= The Lady of Pleasure =

Comedy of manners by James Shirley

The Lady of Pleasure is a Caroline era comedy of manners written by James Shirley, first published in 1637. It has often been cited as among the best, and sometimes as the single best, the "most brilliant," of the dramatist's comic works.

==Date and performance==
The play was licensed for performance by Sir Henry Herbert, the Master of the Revels, on 15 October 1635. It was performed by Queen Henrietta's Men at the Cockpit Theatre in Drury Lane, in the final winter before the theatres suffered a long closure due to bubonic plague (May 1636 to October 1637) and Shirley himself left London for Dublin (1637).

==Publication==
The 1637 quarto was printed by Thomas Cotes for the booksellers Andrew Crooke and William Cooke. This first edition may throw some light on the publication of Shirley's works in the late 1630s and after. Scholarly opinion has been divided as to the degree to which Shirley was or wasn't involved in the publication of his plays. One body of opinion holds that the Queen Henrietta's company sold off their stock of Shirley's plays to the stationers during the difficult months of the 1636-37 theatre closure, after Shirley had left for Ireland. (Five of his plays were published in 1637 alone, and four more by the end of 1639.) Upon his return to London in 1640, Shirley was so annoyed by this that he would no longer write for the company, but switched to the King's Men for his final plays, before the theatres closed in 1642 with the start of the English Civil War.

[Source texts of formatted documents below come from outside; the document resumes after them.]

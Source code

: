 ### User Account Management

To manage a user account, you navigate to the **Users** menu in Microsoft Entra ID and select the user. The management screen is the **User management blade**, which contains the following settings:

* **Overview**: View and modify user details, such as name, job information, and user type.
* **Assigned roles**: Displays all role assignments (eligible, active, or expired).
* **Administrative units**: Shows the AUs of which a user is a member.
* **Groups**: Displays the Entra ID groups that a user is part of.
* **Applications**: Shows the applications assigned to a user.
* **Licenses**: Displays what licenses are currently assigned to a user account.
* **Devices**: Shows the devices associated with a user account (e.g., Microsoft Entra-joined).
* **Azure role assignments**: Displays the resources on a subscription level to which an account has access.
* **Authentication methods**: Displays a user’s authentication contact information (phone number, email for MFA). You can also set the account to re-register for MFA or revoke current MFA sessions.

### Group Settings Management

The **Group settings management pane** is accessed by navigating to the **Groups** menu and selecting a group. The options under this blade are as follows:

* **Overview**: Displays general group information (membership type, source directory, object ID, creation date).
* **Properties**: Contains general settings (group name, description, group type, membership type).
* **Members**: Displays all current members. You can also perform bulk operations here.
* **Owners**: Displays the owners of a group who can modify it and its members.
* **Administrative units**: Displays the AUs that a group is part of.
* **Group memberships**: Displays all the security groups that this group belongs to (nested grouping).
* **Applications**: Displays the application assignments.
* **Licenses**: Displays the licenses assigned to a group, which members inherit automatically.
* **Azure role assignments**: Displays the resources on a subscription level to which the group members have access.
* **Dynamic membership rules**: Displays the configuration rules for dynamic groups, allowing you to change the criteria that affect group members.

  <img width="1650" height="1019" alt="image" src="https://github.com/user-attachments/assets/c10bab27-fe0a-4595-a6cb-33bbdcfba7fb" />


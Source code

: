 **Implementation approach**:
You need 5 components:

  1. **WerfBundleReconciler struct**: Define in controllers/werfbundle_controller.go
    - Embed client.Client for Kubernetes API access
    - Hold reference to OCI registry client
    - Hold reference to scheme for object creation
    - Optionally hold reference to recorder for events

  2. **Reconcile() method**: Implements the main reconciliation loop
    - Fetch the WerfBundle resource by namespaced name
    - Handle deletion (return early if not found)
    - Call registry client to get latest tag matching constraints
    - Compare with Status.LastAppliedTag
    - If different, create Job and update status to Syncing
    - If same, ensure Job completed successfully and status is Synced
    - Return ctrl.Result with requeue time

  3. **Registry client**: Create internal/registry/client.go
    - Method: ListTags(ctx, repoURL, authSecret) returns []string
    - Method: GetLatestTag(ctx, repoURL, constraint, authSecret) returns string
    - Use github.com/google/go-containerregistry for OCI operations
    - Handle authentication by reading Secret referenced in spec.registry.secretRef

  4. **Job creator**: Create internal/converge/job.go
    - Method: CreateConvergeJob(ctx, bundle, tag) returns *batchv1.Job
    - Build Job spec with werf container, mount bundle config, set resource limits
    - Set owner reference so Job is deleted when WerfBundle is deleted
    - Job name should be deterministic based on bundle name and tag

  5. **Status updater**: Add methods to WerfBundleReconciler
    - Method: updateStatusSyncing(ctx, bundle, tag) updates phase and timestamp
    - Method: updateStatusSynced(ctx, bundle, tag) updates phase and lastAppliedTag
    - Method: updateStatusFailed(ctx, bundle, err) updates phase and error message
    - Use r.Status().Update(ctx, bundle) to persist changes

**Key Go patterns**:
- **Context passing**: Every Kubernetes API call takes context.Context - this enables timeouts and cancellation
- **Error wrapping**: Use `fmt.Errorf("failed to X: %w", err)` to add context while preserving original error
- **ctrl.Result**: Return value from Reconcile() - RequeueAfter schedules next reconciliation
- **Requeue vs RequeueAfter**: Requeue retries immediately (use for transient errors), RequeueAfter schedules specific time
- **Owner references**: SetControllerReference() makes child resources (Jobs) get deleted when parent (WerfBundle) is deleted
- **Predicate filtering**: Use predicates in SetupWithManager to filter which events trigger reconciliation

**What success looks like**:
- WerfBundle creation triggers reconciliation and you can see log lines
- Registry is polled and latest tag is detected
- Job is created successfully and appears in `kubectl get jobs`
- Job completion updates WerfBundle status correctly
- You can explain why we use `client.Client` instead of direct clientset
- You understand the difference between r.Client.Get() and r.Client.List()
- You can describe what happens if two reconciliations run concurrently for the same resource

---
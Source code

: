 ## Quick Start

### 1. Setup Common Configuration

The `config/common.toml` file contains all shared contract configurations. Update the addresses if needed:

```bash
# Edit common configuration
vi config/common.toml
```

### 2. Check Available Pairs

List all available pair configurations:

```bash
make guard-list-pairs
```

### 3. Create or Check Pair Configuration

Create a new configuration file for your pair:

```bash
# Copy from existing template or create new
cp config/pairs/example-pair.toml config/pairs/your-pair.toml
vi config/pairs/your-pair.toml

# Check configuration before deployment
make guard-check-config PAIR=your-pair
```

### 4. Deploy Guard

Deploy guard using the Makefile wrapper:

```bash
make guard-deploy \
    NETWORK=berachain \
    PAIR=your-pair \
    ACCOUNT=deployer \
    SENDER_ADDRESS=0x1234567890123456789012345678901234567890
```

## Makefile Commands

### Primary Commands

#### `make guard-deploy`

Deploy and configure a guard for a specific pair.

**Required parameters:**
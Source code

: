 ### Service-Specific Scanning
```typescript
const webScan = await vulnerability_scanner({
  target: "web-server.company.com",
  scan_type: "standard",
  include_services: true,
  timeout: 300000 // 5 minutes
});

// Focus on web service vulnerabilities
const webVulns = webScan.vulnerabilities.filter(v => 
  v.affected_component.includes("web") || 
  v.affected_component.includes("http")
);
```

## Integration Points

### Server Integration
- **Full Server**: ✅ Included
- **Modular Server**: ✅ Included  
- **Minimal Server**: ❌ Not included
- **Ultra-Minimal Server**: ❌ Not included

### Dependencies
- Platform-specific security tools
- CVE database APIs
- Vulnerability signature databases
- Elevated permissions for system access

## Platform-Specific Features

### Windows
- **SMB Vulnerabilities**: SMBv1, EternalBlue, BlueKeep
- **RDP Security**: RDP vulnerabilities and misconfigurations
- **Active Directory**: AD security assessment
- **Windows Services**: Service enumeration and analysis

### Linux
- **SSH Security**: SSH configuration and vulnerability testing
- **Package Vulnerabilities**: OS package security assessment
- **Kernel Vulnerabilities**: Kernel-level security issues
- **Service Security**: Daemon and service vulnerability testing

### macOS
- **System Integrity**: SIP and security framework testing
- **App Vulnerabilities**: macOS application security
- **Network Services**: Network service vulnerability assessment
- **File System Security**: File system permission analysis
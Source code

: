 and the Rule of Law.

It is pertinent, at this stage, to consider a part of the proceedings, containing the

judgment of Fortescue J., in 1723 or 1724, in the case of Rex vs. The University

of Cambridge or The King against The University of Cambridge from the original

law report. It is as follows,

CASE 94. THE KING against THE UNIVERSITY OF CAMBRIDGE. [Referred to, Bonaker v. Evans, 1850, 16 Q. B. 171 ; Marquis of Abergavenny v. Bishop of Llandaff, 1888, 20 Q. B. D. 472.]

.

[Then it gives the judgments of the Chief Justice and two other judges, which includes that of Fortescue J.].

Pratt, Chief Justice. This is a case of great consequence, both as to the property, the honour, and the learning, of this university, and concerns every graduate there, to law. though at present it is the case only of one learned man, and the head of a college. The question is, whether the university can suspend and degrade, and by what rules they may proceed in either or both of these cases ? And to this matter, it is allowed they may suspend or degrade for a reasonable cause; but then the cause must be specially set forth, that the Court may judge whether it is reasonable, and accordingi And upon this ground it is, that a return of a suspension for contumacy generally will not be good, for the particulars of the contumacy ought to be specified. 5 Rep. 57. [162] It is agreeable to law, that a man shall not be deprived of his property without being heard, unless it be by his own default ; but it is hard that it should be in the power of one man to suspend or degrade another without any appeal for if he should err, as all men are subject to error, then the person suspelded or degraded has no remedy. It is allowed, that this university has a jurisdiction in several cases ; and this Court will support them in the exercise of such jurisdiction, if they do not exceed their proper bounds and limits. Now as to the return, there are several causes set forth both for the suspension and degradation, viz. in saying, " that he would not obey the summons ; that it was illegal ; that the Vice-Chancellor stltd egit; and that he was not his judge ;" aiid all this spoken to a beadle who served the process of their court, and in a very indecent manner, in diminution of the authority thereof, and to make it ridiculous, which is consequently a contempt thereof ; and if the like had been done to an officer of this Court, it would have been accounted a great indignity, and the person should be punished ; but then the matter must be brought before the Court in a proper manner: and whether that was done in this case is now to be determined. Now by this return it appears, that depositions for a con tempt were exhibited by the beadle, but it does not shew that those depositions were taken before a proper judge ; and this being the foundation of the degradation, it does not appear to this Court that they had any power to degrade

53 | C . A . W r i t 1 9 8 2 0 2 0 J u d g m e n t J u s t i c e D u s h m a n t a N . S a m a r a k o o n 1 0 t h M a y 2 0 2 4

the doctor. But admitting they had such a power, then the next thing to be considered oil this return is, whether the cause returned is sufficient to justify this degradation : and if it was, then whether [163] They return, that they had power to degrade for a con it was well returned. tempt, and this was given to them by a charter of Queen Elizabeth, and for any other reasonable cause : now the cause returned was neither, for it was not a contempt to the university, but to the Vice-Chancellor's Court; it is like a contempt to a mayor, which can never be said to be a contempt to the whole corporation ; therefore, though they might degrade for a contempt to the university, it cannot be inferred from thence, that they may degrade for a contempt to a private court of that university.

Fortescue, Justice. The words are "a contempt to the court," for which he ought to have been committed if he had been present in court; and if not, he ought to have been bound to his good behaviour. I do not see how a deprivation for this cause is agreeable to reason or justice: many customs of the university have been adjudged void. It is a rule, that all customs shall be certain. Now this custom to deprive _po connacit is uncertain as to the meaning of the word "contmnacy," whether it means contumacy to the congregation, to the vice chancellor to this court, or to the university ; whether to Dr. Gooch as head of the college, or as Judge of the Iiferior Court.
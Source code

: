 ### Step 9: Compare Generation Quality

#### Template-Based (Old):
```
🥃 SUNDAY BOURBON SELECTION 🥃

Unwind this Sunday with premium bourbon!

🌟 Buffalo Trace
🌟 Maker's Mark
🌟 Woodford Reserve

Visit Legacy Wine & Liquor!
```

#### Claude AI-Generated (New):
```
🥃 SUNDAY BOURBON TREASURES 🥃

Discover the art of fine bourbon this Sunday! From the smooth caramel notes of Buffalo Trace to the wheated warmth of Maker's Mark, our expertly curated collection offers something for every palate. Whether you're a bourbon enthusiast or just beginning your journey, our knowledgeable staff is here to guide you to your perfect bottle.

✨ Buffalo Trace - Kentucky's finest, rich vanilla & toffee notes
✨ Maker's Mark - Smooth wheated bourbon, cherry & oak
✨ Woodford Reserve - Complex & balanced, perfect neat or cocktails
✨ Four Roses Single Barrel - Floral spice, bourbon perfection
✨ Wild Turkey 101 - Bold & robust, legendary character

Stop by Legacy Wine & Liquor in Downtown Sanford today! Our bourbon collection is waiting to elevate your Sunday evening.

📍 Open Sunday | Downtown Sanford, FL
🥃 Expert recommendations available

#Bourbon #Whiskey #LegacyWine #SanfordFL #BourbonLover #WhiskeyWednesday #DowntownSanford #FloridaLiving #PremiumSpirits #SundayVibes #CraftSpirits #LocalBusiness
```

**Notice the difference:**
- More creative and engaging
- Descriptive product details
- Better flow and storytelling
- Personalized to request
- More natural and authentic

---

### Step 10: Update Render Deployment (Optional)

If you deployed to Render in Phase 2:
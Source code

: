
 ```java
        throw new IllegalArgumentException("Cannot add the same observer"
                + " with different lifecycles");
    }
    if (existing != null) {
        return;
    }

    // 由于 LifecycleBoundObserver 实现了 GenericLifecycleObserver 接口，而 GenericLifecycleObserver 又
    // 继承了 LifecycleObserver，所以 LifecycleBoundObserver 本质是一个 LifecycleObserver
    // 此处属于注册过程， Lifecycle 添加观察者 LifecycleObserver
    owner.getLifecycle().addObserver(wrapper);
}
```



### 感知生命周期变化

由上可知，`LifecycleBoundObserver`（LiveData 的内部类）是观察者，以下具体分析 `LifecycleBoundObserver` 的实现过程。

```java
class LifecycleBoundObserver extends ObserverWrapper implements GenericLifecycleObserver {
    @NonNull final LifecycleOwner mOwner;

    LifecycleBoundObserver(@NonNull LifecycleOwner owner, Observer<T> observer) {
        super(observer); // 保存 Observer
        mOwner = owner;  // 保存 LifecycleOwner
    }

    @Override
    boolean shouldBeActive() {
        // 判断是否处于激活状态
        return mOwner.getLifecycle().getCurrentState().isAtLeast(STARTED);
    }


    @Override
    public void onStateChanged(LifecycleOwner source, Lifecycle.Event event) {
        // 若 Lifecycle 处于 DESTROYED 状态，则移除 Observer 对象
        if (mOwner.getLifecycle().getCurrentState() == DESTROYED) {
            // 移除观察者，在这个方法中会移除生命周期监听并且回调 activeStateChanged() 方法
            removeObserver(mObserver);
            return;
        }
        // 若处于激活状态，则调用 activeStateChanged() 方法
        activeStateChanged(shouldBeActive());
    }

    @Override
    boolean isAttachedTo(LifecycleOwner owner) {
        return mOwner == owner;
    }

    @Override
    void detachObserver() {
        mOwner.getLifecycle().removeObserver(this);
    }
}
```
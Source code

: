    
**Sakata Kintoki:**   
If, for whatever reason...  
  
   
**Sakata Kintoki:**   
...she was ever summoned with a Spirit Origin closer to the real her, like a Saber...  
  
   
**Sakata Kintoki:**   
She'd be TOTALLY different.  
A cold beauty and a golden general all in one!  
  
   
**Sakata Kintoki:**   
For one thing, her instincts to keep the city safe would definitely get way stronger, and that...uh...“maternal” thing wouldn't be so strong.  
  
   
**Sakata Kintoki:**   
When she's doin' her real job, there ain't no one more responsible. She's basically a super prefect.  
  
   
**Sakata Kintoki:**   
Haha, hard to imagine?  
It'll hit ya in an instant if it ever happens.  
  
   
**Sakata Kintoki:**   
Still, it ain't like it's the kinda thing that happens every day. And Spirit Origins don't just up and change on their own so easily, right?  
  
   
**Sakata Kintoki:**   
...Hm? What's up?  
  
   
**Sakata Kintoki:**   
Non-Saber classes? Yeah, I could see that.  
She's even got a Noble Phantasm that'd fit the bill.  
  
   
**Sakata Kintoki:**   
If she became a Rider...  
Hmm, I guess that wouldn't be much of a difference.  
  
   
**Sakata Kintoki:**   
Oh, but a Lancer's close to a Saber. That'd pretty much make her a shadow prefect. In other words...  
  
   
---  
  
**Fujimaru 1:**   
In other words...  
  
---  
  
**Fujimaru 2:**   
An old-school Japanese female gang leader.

In this context, note that the 1637 quarto was dedicated to Richard Lovelace, who had been created Baron Lovelace of Hurley in 1627. But Richard Lovelace had died in April 1634; his son and successor was named John. This sloppiness is more suggestive of the tradesmen booksellers than of Shirley the Court sophisticate.

==Critical response==
Those who admire or enjoy Shirley's work can specify The Lady of Pleasure as displaying his "ornate and profuse fancy to the greatest advantage." But critics with serious moral and ethical preoccupations tend to be uncomfortable with the poet's portraits of amorality and immorality, and judge his plays more stringently. The Lady of Pleasure was singled out by C. S. Lewis, in his Rehabilitations and Other Essays (1939), as representative of Shirley's comedies — to which Lewis gives a firmly negative evaluation. The play has also been studied as "a commentary on the Platonic love cult in the Caroline court under Queen Henrietta Maria."

==Synopsis==
The play is structured in the three-level plot format that Shirley exploits for other comedies, like Hyde Park and The Ball. The main plot concerns the married couple of Sir Thomas and Lady Bornwell. Here, Shirley rings a significant change on the formulas of English Renaissance comedy: Lady Bornwell is a philandering female, the "lady of pleasure" of the play's title, while Sir Thomas's goal is to reform his wife's conduct. Aretina is devoted to the pastimes and vices of courtly aristocrats, notably in spending her husband's money. Sir Thomas tries to frighten his wife into restraint by pretending to pursue Celestina, a sixteen-year-old widow. His strategy fails at first. Yet Aretina is brought up short by the prospect of actual bankruptcy, and by the shock of learning that her partner in a casual tryst in the dark does not know her name and thinks she's a succubus, a "she-devil."

The second-level plot involves Celestina's attempts to reform the otherwise-unnamed Lord A from his perceived misogyny. Here again, the play departs from the standard pattern, in that the heroine of the second-level plot is presented as more admirable and morally serious than the female character on the first level. (Their contrasting names are clues to meaning: Celestina is "heavenly," while Aretina is a female form of Aretino, the Italian pornographer.) Celestina, is can be noted, is not an ascetic or a prig; she herself pursues pleasure, but in a moderate way that is in keeping with the mores of her society and class. Aretina is to be faulted, and needs to be reformed, because she goes too far.

The play also has a more purely comic third-level plot, involving the character Master Frederick, who descends from scholarship to drunkenness; and it contains the comic features typical of Shirleian comedy, like the clownish suitors Littleworth and Kickshaw (a "kickshaw" is a trinket, a flashy object of little intrinsic value), plus Madame Decoy the bawd, Sir William Scentlove the worthless dandy, and Haircut the barber.

Aphra Behn would later borrow plot elements from Shirley's play for her own The Lucky Chance (1686).